I think footguns are something thats 100% unexpected. I would argue that a user of a database that sees any kind of reasonable size ought to be very aware of how things work, because to be blunt (to use same language as GP), if you are caught off by this, chances are that you are not qualified to tackle the thing you're doing. It is scary how many in high positions have no clue about indexes, and either are unaware, or have gross misconceptions about how things work
You're right in that the developer ought to have control over the kind of index that gets created.

Having an ability to lint a DB and check for missing indexes would be useful, that could even be useful in a vanilla Postgres (however you want to provide it).
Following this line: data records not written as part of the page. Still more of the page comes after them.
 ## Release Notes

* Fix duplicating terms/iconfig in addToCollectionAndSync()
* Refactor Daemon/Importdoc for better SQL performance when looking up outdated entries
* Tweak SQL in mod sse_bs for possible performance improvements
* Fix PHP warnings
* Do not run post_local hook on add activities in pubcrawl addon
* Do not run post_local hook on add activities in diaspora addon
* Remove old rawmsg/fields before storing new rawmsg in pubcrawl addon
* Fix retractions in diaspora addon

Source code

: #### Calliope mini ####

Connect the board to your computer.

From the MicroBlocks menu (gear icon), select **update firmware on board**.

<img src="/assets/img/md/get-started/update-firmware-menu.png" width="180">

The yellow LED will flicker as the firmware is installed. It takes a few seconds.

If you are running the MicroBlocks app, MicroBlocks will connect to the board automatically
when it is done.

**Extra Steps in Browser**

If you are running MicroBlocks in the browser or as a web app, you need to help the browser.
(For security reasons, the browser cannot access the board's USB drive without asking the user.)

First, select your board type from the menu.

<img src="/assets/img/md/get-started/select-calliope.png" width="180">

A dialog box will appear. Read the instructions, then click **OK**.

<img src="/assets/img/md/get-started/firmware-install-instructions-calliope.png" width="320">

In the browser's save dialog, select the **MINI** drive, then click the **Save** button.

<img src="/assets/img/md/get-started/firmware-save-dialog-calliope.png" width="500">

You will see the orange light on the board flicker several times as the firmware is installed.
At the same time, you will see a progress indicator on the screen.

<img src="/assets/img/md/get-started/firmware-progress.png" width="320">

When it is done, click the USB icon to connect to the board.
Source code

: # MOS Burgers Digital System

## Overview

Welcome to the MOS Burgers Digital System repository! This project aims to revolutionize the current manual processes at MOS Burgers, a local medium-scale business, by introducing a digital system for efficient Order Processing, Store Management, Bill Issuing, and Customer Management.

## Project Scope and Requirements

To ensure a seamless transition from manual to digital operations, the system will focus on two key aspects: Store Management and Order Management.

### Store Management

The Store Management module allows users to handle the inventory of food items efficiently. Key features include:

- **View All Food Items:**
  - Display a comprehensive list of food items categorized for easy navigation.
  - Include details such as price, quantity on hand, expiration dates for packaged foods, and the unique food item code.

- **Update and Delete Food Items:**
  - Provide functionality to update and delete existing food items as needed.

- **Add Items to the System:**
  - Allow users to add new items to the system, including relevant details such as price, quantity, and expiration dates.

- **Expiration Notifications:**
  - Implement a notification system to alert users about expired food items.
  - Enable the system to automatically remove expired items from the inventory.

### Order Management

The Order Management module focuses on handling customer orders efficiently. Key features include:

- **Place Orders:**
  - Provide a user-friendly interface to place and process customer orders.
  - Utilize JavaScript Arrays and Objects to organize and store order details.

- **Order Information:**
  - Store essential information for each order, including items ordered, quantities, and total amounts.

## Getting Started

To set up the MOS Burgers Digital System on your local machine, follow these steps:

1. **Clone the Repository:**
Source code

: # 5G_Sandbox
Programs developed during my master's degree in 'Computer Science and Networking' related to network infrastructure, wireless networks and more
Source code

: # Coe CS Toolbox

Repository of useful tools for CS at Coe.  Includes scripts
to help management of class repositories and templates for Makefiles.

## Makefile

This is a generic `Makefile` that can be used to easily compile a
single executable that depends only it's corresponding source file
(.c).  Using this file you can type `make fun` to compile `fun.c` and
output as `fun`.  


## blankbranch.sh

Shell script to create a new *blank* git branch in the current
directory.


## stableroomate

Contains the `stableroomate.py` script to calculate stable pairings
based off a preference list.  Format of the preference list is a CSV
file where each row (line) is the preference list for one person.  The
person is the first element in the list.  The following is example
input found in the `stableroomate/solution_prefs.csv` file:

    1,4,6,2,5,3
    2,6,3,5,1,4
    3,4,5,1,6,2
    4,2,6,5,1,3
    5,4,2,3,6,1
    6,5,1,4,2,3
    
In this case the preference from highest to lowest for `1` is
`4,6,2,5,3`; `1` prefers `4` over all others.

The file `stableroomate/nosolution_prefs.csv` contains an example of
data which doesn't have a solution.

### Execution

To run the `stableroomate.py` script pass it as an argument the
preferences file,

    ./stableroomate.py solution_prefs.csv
Perhaps auto-creating them is a step too far.

Note that your statement: "you just don't know what you are doing" comes off as unnecessarily arrogant and off-putting.

Did someone pee in your coffee this morning?

I know very clearly how it works. It's essentially a tradeoff: don't create indexes by default, and you don't take the hit of creating indexes but then hit the risk of queries starting to fall over due to lack of indexes when you start to scale. Alternatively, create the indexes (again, by default), with the risk that you may be creating ones you don't need.

Importantly, all I am recommending is what the default behavior is - I still think you should be able to opt out when creating the FK. It's just that (a) in my experience you do end up wanting an index at least 80-90% of the time, and (b) not adding indexes usually has much worse implications than adding them unnecessarily.

Also, this is obviously an easy thing to get wrong given the number of times I've seen different developers hit this, and the fact that different DB engines have settled on different defaults (e.g. MySQL does automatically create FK indexes and requires an index on all FKs).

But please, continue, let me know what an idiot I am.

lol get a real dba, saying you know so many developers hitting a particular issue is just another way of saying I know so many people who don’t know what they’re doing.

RDBMS are complex and have to handle the most wide variety of applications of any modern software in existence.

Accommodating your particular niche use case of make Postgres be my own magical dba because I don’t know how to run a simple query to check if my FK columns have indexes is pretty silly.